Pero la pandemia ha socavado la armonía de la comunidad, y ha estropeado la diversión.

Apenas un par de días después de que unos 200 residentes celebraron la inauguración de la ampliación del salón de baile con una “fiesta de hamburguesas” en marzo, el gobernador emitió una orden de permanencia en casa.

“Pasamos de los abrazos, las felicitaciones y la emoción a decir: ‘¿Cómo que hay un candado en la cancha de pickleball y no puedo entrar a la piscina ni a la sala de ejercicios?’”, recordó Pat Tuckwell, ejecutiva de salud jubilada de Madison, Wisconsin y presidenta de la junta directiva.

Todas las actividades, desde los clubes de cartas hasta el de tallado en madera y el de confección de colchas, se suspendieron.

En la página de Facebook donde la gente publica quejas de Country Roads (llamada en inglés Country Roads Rants and Rages), hubo discusiones entre los residentes que creían que el virus era un engaño y los que no. “La mitad del parque estaba en negación”, dijo Timothy Getz, que estaba entre los que “luchaban por la ciencia”.

Para cuando se levantaron las restricciones a mediados de mayo, la mayoría de los migrantes habían regresado a sus ciudades de origen para pasar el verano.

De vuelta en octubre, se encontraron con la reapertura de las instalaciones recreativas, pero bajo ciertas reglas. Se limitó el número de personas permitidas en las piscinas y el gimnasio. Los clubes de cartas seguían prohibidos.

Ese mes se comunicaron a la junta los tres primeros casos del virus. En noviembre, la comunidad tuvo su primera víctima mortal.

A principios de enero se colocó un cartel en el exterior del gimnasio. Las instalaciones se cerraron para una profunda desinfección después de que alguien se negara a usar una mascarilla.

“Felicitaciones al tipo que no quiso llevar su mascarilla”, declaró un residente en Facebook.

Hasta el 8 de enero, se conocían 55 casos y tres muertes en la comunidad, pero Tuckwell dijo que la cifra real probablemente era mucho más elevada, dado que esos solo fueron los casos autodeclarados.
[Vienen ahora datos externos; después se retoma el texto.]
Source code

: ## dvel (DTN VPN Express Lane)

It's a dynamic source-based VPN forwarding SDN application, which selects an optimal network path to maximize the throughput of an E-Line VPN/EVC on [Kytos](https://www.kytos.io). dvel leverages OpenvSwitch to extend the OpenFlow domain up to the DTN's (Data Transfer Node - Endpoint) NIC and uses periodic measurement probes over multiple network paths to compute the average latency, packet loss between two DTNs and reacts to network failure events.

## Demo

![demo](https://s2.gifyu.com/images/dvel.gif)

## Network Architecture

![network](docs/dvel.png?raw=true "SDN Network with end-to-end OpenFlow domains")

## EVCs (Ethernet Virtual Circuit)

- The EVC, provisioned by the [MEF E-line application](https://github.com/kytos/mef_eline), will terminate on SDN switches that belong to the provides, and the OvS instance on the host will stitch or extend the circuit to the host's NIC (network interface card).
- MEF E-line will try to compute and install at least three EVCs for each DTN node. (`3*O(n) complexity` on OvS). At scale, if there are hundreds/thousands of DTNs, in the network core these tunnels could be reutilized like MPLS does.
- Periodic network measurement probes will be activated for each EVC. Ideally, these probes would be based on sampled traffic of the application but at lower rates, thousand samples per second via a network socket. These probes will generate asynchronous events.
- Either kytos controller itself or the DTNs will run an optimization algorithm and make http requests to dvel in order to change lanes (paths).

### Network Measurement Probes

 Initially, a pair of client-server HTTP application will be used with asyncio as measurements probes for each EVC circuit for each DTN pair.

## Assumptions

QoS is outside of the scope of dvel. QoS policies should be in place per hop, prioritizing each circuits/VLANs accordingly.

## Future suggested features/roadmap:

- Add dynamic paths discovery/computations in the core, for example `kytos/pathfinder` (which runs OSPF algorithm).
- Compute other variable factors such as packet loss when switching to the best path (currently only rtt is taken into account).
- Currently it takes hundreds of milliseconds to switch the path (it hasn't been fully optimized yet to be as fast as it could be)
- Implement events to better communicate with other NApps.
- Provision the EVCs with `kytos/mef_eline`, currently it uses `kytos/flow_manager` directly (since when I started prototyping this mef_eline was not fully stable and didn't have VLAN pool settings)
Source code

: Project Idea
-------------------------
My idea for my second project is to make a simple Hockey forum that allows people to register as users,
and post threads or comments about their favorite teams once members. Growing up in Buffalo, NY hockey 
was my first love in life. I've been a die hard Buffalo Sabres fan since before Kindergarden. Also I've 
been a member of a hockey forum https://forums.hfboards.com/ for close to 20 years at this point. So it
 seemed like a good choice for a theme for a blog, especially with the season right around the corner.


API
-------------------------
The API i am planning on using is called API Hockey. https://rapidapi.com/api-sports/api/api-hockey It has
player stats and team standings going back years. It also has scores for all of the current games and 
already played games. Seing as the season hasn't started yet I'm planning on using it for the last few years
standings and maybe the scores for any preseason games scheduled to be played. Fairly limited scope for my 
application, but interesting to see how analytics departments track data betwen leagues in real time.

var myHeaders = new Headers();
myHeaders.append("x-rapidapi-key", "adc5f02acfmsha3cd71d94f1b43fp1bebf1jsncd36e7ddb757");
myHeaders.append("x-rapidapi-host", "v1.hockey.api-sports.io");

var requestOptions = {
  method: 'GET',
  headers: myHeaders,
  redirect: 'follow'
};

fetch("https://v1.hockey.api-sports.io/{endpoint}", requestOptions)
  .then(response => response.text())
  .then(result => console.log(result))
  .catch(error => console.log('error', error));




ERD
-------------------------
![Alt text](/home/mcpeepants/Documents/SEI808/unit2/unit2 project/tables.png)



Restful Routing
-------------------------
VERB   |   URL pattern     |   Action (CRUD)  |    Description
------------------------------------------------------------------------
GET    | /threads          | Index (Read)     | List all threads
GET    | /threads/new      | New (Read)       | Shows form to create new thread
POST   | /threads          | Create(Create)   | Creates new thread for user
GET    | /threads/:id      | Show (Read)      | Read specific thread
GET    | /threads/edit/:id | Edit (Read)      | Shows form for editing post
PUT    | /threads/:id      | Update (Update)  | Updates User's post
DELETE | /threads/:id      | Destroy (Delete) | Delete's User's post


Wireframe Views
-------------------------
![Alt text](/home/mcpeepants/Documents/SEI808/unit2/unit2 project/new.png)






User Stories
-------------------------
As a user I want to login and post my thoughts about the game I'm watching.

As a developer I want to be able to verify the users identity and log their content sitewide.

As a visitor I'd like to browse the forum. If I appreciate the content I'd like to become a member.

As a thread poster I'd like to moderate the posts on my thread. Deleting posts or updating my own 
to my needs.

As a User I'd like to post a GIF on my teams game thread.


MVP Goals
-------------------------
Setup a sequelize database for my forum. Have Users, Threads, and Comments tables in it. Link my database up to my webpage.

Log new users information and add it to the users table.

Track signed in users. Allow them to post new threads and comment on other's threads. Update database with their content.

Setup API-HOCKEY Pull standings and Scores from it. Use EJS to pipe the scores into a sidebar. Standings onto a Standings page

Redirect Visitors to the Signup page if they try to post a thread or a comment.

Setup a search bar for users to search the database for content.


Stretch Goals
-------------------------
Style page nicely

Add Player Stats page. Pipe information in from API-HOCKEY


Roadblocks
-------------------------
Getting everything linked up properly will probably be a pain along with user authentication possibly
Kristi Getz se horrorizó hace poco cuando vio a ocho personas jugando a las cartas en una casa cercana y ninguna de ellas llevaba mascarilla. Su marido no le permitió confrontarlas.
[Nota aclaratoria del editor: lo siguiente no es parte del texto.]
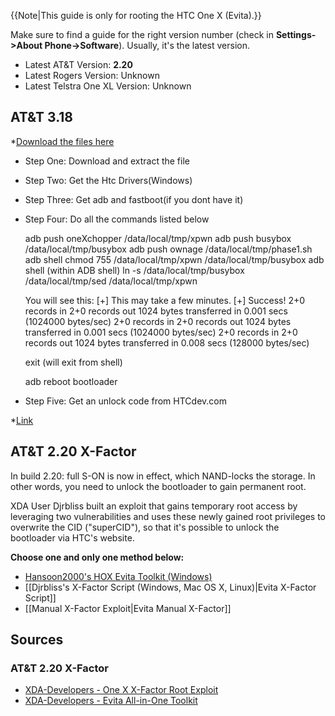 {{Note|This guide is only for rooting the HTC One X (Evita).}}

Make sure to find a guide for the right version number (check in **Settings->About Phone->Software**). Usually, it's the latest version.

* Latest AT&T Version: **2.20**
* Latest Rogers Version: Unknown
* Latest Telstra One XL Version: Unknown

## AT&T 3.18
*[Download the files here](http://forum.xda-developers.com/attachment.php?attachmentid=1973170&d=1368918573)

* Step One: Download and extract the file
* Step Two: Get the Htc Drivers(Windows)
* Step Three: Get adb and fastboot(if you dont have it)
* Step Four: Do all the commands listed below

    adb push oneXchopper /data/local/tmp/xpwn
    adb push busybox /data/local/tmp/busybox
    adb push ownage /data/local/tmp/phase1.sh
    adb shell chmod 755 /data/local/tmp/xpwn /data/local/tmp/busybox
    adb shell 
          (within ADB shell)
          ln -s /data/local/tmp/busybox /data/local/tmp/sed
          /data/local/tmp/xpwn
    
    You will see this: 
    [+] This may take a few minutes.
    [+] Success!
    2+0 records in
    2+0 records out
    1024 bytes transferred in 0.001 secs (1024000 bytes/sec)
    2+0 records in
    2+0 records out
    1024 bytes transferred in 0.001 secs (1024000 bytes/sec)
    2+0 records in
    2+0 records out
    1024 bytes transferred in 0.008 secs (128000 bytes/sec)
    
    exit (will exit from shell)

    adb reboot bootloader
* Step Five: Get an unlock code from HTCdev.com

*[Link](http://forum.xda-developers.com/showthread.php?t=2285086)

## AT&T 2.20 X-Factor

In build 2.20: full S-ON is now in effect, which NAND-locks the storage. In other words, you need to unlock the bootloader to gain permanent root.

XDA User Djrbliss built an exploit that gains temporary root access by leveraging two vulnerabilities and uses these newly gained root privileges to overwrite the CID ("superCID"), so that it's possible to unlock the bootloader via HTC's website.

**Choose one and only one method below:**

* [Hansoon2000's HOX Evita Toolkit (Windows)](http://forum.xda-developers.com/showthread.php?t=1952426)
* [[Djrbliss's X-Factor Script (Windows, Mac OS X, Linux)|Evita X-Factor Script]]
* [[Manual X-Factor Exploit|Evita Manual X-Factor]]

## Sources

### AT&T 2.20 X-Factor

* [XDA-Developers - One X X-Factor Root Exploit](http://forum.xda-developers.com/showthread.php?t=1952038)
* [XDA-Developers - Evita All-in-One Toolkit](http://forum.xda-developers.com/showthread.php?t=1952426)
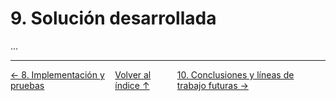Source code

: # 9. Solución desarrollada

...

---
<div style="display:flex; justify-content: space-between; align-items: center;">
    <a href="8.implementacion.md">← 8. Implementación y pruebas</a> &nbsp; &nbsp; &nbsp;
    <a href="indice.md">Volver al índice ↑</a> &nbsp; &nbsp; &nbsp;
    <a href="10.conclusiones.md">10. Conclusiones y líneas de trabajo futuras →</a> &nbsp; &nbsp; &nbsp;
</div>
“No entiendo por qué lo hacen cuando Yuma es un foco de contagio”, dijo.

En San Francisco de Asís, los feligreses rezan, pero las oraciones no han mantenido a raya el virus.

Armida López, una de las feligresas, dijo que había perdido la cuenta de los miembros de su familia que han sido afectados.

“Parece que todos los días muere gente de mi familia. Un primo hermano, un primo segundo, un tío, un cuñado…”, dice con la voz entrecortada. “Ahora mismo, es como, ¿quién va a ser el próximo en morir?”.